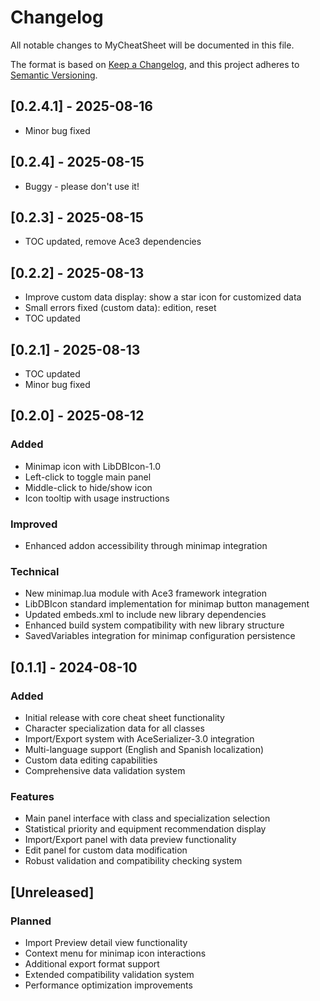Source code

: # Changelog

All notable changes to MyCheatSheet will be documented in this file.

The format is based on [Keep a Changelog](https://keepachangelog.com/en/1.0.0/),
and this project adheres to [Semantic Versioning](https://semver.org/spec/v2.0.0.html).

## [0.2.4.1] - 2025-08-16
- Minor bug fixed

## [0.2.4] - 2025-08-15
- Buggy - please don't use it!

## [0.2.3] - 2025-08-15
- TOC updated, remove Ace3 dependencies

## [0.2.2] - 2025-08-13
- Improve custom data display: show a star icon for customized data
- Small errors fixed (custom data): edition, reset
- TOC updated

## [0.2.1] - 2025-08-13
- TOC updated
- Minor bug fixed

## [0.2.0] - 2025-08-12

### Added
- Minimap icon with LibDBIcon-1.0
- Left-click to toggle main panel
- Middle-click to hide/show icon
- Icon tooltip with usage instructions

### Improved
- Enhanced addon accessibility through minimap integration

### Technical
- New minimap.lua module with Ace3 framework integration
- LibDBIcon standard implementation for minimap button management
- Updated embeds.xml to include new library dependencies
- Enhanced build system compatibility with new library structure
- SavedVariables integration for minimap configuration persistence

## [0.1.1] - 2024-08-10

### Added
- Initial release with core cheat sheet functionality
- Character specialization data for all classes
- Import/Export system with AceSerializer-3.0 integration
- Multi-language support (English and Spanish localization)
- Custom data editing capabilities
- Comprehensive data validation system

### Features
- Main panel interface with class and specialization selection
- Statistical priority and equipment recommendation display
- Import/Export panel with data preview functionality
- Edit panel for custom data modification
- Robust validation and compatibility checking system

## [Unreleased]

### Planned
- Import Preview detail view functionality
- Context menu for minimap icon interactions
- Additional export format support
- Extended compatibility validation system
- Performance optimization improvements

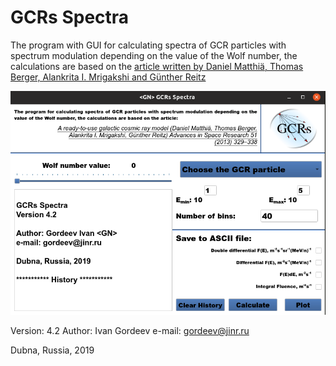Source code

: # GCRs Spectra

The program with GUI for calculating spectra of GCR particles with spectrum modulation
depending on the value of the Wolf number, the calculations are based on the
[article written by Daniel Matthiä, Thomas Berger, Alankrita I. Mrigakshi and Günther Reitz](https://www.sciencedirect.com/science/article/abs/pii/S0273117712005947) 

![alt text](https://github.com/GordoNice/GCRs_Spectra/blob/master/Screenshot.png "Logo Title Text 1")

Version: 4.2
Author: Ivan Gordeev <GN>
e-mail: gordeev@jinr.ru

Dubna, Russia, 2019
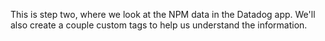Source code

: This is step two, where we look at the NPM data in the Datadog app. We'll also create a couple custom tags to help us understand the information.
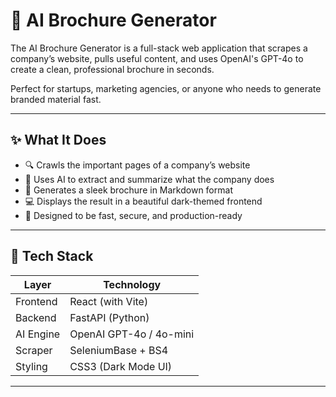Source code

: # 🧠 AI Brochure Generator

The AI Brochure Generator is a full-stack web application that scrapes a company’s website, pulls useful content, and uses OpenAI's GPT-4o to create a clean, professional brochure in seconds.

Perfect for startups, marketing agencies, or anyone who needs to generate branded material fast.

---

## ✨ What It Does

- 🔍 Crawls the important pages of a company’s website
- 🧠 Uses AI to extract and summarize what the company does
- 📄 Generates a sleek brochure in Markdown format
- 💻 Displays the result in a beautiful dark-themed frontend
- 🚀 Designed to be fast, secure, and production-ready

---

## 🧱 Tech Stack

| Layer     | Technology            |
|-----------|------------------------|
| Frontend  | React (with Vite)      |
| Backend   | FastAPI (Python)       |
| AI Engine | OpenAI GPT-4o / 4o-mini|
| Scraper   | SeleniumBase + BS4     |
| Styling   | CSS3 (Dark Mode UI)    |

---
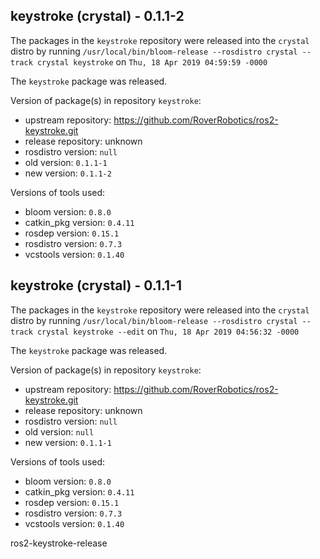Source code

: ## keystroke (crystal) - 0.1.1-2

The packages in the `keystroke` repository were released into the `crystal` distro by running `/usr/local/bin/bloom-release --rosdistro crystal --track crystal keystroke` on `Thu, 18 Apr 2019 04:59:59 -0000`

The `keystroke` package was released.

Version of package(s) in repository `keystroke`:

- upstream repository: https://github.com/RoverRobotics/ros2-keystroke.git
- release repository: unknown
- rosdistro version: `null`
- old version: `0.1.1-1`
- new version: `0.1.1-2`

Versions of tools used:

- bloom version: `0.8.0`
- catkin_pkg version: `0.4.11`
- rosdep version: `0.15.1`
- rosdistro version: `0.7.3`
- vcstools version: `0.1.40`


## keystroke (crystal) - 0.1.1-1

The packages in the `keystroke` repository were released into the `crystal` distro by running `/usr/local/bin/bloom-release --rosdistro crystal --track crystal keystroke --edit` on `Thu, 18 Apr 2019 04:56:32 -0000`

The `keystroke` package was released.

Version of package(s) in repository `keystroke`:

- upstream repository: https://github.com/RoverRobotics/ros2-keystroke.git
- release repository: unknown
- rosdistro version: `null`
- old version: `null`
- new version: `0.1.1-1`

Versions of tools used:

- bloom version: `0.8.0`
- catkin_pkg version: `0.4.11`
- rosdep version: `0.15.1`
- rosdistro version: `0.7.3`
- vcstools version: `0.1.40`


ros2-keystroke-release
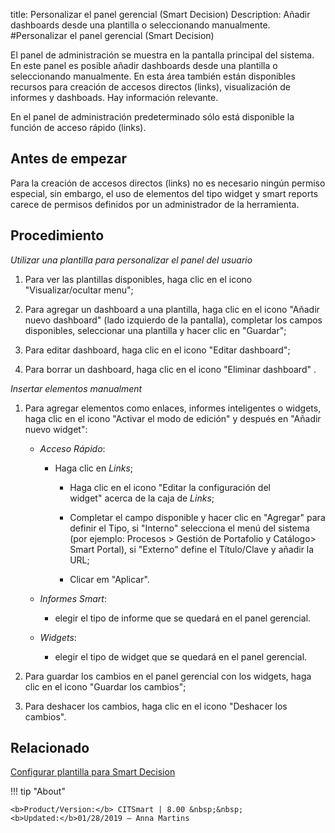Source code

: title: Personalizar el panel gerencial (Smart Decision)
Description: Añadir dashboards desde una plantilla o seleccionando manualmente.
#Personalizar el panel gerencial (Smart Decision)


El panel de administración se muestra en la pantalla principal del sistema. En
este panel es posible añadir dashboards desde una plantilla o seleccionando
manualmente. En esta área también están disponibles recursos para creación de
accesos directos (links), visualización de informes y dashboads. Hay información
relevante.

En el panel de administración predeterminado sólo está disponible la función de
acceso rápido (links).

Antes de empezar
--------------------

Para la creación de accesos directos (links) no es necesario ningún permiso
especial, sin embargo, el uso de elementos del tipo widget y smart reports
carece de permisos definidos por un administrador de la herramienta.

Procedimiento
-----------------

*Utilizar una plantilla para personalizar el panel del usuario*

1.  Para ver las plantillas disponibles, haga clic en el icono "Visualizar/ocultar menu";

2.  Para agregar un dashboard a una plantilla, haga clic en el icono "Añadir nuevo dashboard" (lado
    izquierdo de la pantalla), completar los campos disponibles, seleccionar una
    plantilla y hacer clic en "Guardar";

3.  Para editar dashboard, haga clic en el icono "Editar dashboard";

4.  Para borrar un dashboard, haga clic en el icono "Eliminar dashboard" .

*Insertar elementos manualment*

1.  Para agregar elementos como enlaces, informes inteligentes o widgets, haga
    clic en el icono "Activar el modo de edición" y después en "Añadir nuevo
    widget":

       +  *Acceso Rápido*:

           +   Haga clic en *Links*;

               +   Haga clic en el icono "Editar la configuración del widget" acerca de la caja de *Links*;

               +   Completar el campo disponible y hacer clic en "Agregar" para definir
                     el Tipo, si "Interno" selecciona el menú del sistema (por ejemplo:
                     Procesos \> Gestión de Portafolio y Catálogo\> Smart Portal), si
                     "Externo" define el Título/Clave y añadir la URL;

               +   Clicar em "Aplicar".

      +   *Informes Smart*:

           +   elegir el tipo de informe que se quedará en el panel gerencial.

      +   *Widgets*:

           +   elegir el tipo de widget que se quedará en el panel gerencial.

2.  Para guardar los cambios en el panel gerencial con los widgets, haga clic en
    el icono "Guardar los cambios";

3.  Para deshacer los cambios, haga clic en el icono "Deshacer los cambios".



Relacionado
-------

[Configurar plantilla para Smart Decision](/es-es/citsmart-platform-8/additional-features/reports/create/dashboard/use/create-template.html)


!!! tip "About"

    <b>Product/Version:</b> CITSmart | 8.00 &nbsp;&nbsp;
    <b>Updated:</b>01/28/2019 – Anna Martins
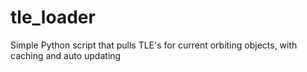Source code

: # tle_loader
Simple Python script that pulls TLE's for current orbiting objects, with caching and auto updating
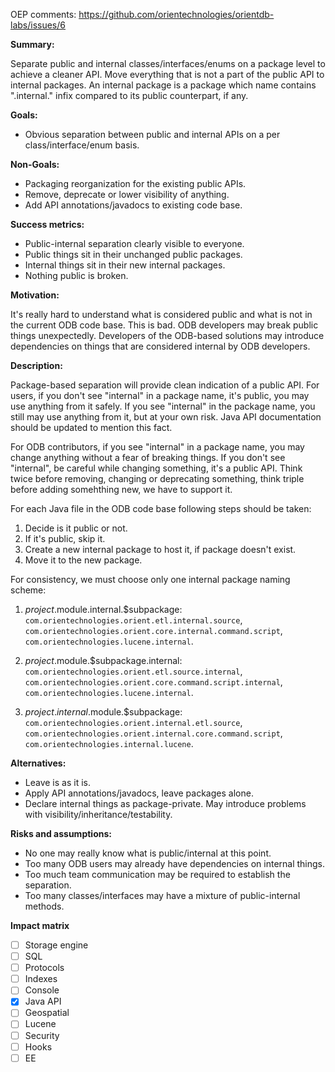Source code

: OEP comments: https://github.com/orientechnologies/orientdb-labs/issues/6

**Summary:**

Separate public and internal classes/interfaces/enums on a package level to achieve a cleaner API. Move everything that is not a part of the public API to internal packages. An internal package is a package which name contains ".internal." infix compared to its public counterpart, if any.

**Goals:**

* Obvious separation between public and internal APIs on a per class/interface/enum basis.

**Non-Goals:**

* Packaging reorganization for the existing public APIs.
* Remove, deprecate or lower visibility of anything.
* Add API annotations/javadocs to existing code base.

**Success metrics:**

* Public-internal separation clearly visible to everyone.
* Public things sit in their unchanged public packages.
* Internal things sit in their new internal packages.
* Nothing public is broken.

**Motivation:**

It's really hard to understand what is considered public and what is not in the current ODB code base. This is bad. ODB developers may break public things unexpectedly. Developers of the ODB-based solutions may introduce dependencies on things that are considered internal by ODB developers.

**Description:**

Package-based separation will provide clean indication of a public API. For users, if you don't see "internal" in a package name, it's public, you may use anything from it safely. If you see "internal" in the package name, you still may use anything from it, but at your own risk. Java API documentation should be updated to mention this fact.

For ODB contributors, if you see "internal" in a package name, you may change anything without a fear of breaking things. If you don't see "internal", be careful while changing something, it's a public API. Think twice before removing, changing or deprecating something, think triple before adding somehthing new, we have to support it.

For each Java file in the ODB code base following steps should be taken:

1. Decide is it public or not.
2. If it's public, skip it.
3. Create a new internal package to host it, if package doesn't exist.
4. Move it to the new package.

For consistency, we must choose only one internal package naming scheme:

1. $project.$module.internal.$subpackage: `com.orientechnologies.orient.etl.internal.source`, `com.orientechnologies.orient.core.internal.command.script`, `com.orientechnologies.lucene.internal`.

2. $project.$module.$subpackage.internal: `com.orientechnologies.orient.etl.source.internal`, `com.orientechnologies.orient.core.command.script.internal`, `com.orientechnologies.lucene.internal`.

3. $project.internal.$module.$subpackage: `com.orientechnologies.orient.internal.etl.source`, `com.orientechnologies.orient.internal.core.command.script`, `com.orientechnologies.internal.lucene`.

**Alternatives:**

* Leave is as it is.
* Apply API annotations/javadocs, leave packages alone.
* Declare internal things as package-private. May introduce problems with visibility/inheritance/testability.

**Risks and assumptions:**

* No one may really know what is public/internal at this point.
* Too many ODB users may already have dependencies on internal things.
* Too much team communication may be required to establish the separation.
* Too many classes/interfaces may have a mixture of public-internal methods.

**Impact matrix**

- [ ] Storage engine
- [ ] SQL
- [ ] Protocols
- [ ] Indexes
- [ ] Console
- [x] Java API
- [ ] Geospatial
- [ ] Lucene
- [ ] Security
- [ ] Hooks
- [ ] EE
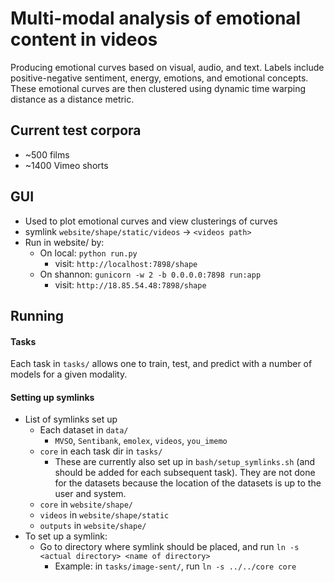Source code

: # Multi-modal analysis of emotional content in videos

Producing emotional curves based on visual, audio, and text. Labels include positive-negative sentiment, energy, emotions, and emotional concepts. These emotional curves are then clustered using dynamic time warping distance as a distance metric.

## Current test corpora
- ~500 films
- ~1400 Vimeo shorts

## GUI
- Used to plot emotional curves and view clusterings of curves
- symlink `website/shape/static/videos` -> `<videos path>`
- Run in website/ by:
    * On local: `python run.py`
        * visit: `http://localhost:7898/shape`
    * On shannon: `gunicorn -w 2 -b 0.0.0.0:7898 run:app`
        * visit: `http://18.85.54.48:7898/shape`

## Running

#### Tasks
Each task in `tasks/` allows one to train, test, and predict with a number of models for a given modality.

#### Setting up symlinks
- List of symlinks set up
    * Each dataset in `data/`
        * `MVSO`, `Sentibank`, `emolex`, `videos`, `you_imemo`
    * `core` in each task dir in `tasks/`
        * These are currently also set up in `bash/setup_symlinks.sh` (and should be added for each subsequent task). They are not done for the datasets because the location of the datasets is up to the user and system.
    * `core` in `website/shape/`
    * `videos` in `website/shape/static`
    * `outputs` in `website/shape/`
- To set up a symlink:
    * Go to directory where symlink should be placed, and run `ln -s <actual directory> <name of directory>`
        * Example: in `tasks/image-sent/`, run `ln -s ../../core core`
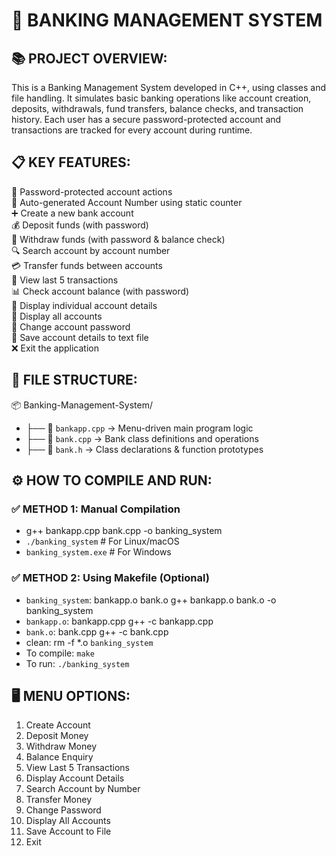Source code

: 
# 🏦 BANKING MANAGEMENT SYSTEM
## 📚 PROJECT OVERVIEW:
This is a Banking Management System developed in C++, using classes and file handling. It simulates basic banking operations like account creation, deposits, withdrawals, fund transfers, balance checks, and transaction history. Each user has a secure password-protected account and transactions are tracked for every account during runtime.
## 📋 KEY FEATURES:
🔐 Password-protected account actions  
🔢 Auto-generated Account Number using static counter  
➕ Create a new bank account  
💰 Deposit funds (with password)  
💸 Withdraw funds (with password & balance check)  
🔍 Search account by account number  
💳 Transfer funds between accounts  
📜 View last 5 transactions  
📊 Check account balance (with password)  
🧾 Display individual account details  
📂 Display all accounts  
🔑 Change account password  
💾 Save account details to text file  
❌ Exit the application  
## 📂 FILE STRUCTURE:
📦 Banking-Management-System/
- ├── 🧾 `bankapp.cpp` -> Menu-driven main program logic
- ├── 🧾 `bank.cpp` -> Bank class definitions and operations
- ├── 📘 `bank.h` -> Class declarations & function prototypes
## ⚙️ HOW TO COMPILE AND RUN:
### ✅ METHOD 1: Manual Compilation
- g++ bankapp.cpp bank.cpp -o banking_system
- `./banking_system`        # For Linux/macOS
- `banking_system.exe`      # For Windows
### ✅ METHOD 2: Using Makefile (Optional)
- `banking_system`: bankapp.o bank.o
  g++ bankapp.o bank.o -o banking_system
- `bankapp.o`: bankapp.cpp
  g++ -c bankapp.cpp
- `bank.o`: bank.cpp
  g++ -c bank.cpp
- clean:
	rm -f *.o `banking_system`
- To compile: `make`
- To run: `./banking_system`
## 🖥️ MENU OPTIONS:
1. Create Account
2. Deposit Money
3. Withdraw Money
4. Balance Enquiry
5. View Last 5 Transactions
6. Display Account Details
7. Search Account by Number
8. Transfer Money
9. Change Password
10. Display All Accounts
11. Save Account to File
12. Exit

Task to carry out: State the number of lines in the data that include the string "understand", and add nothing else.

Response below: 2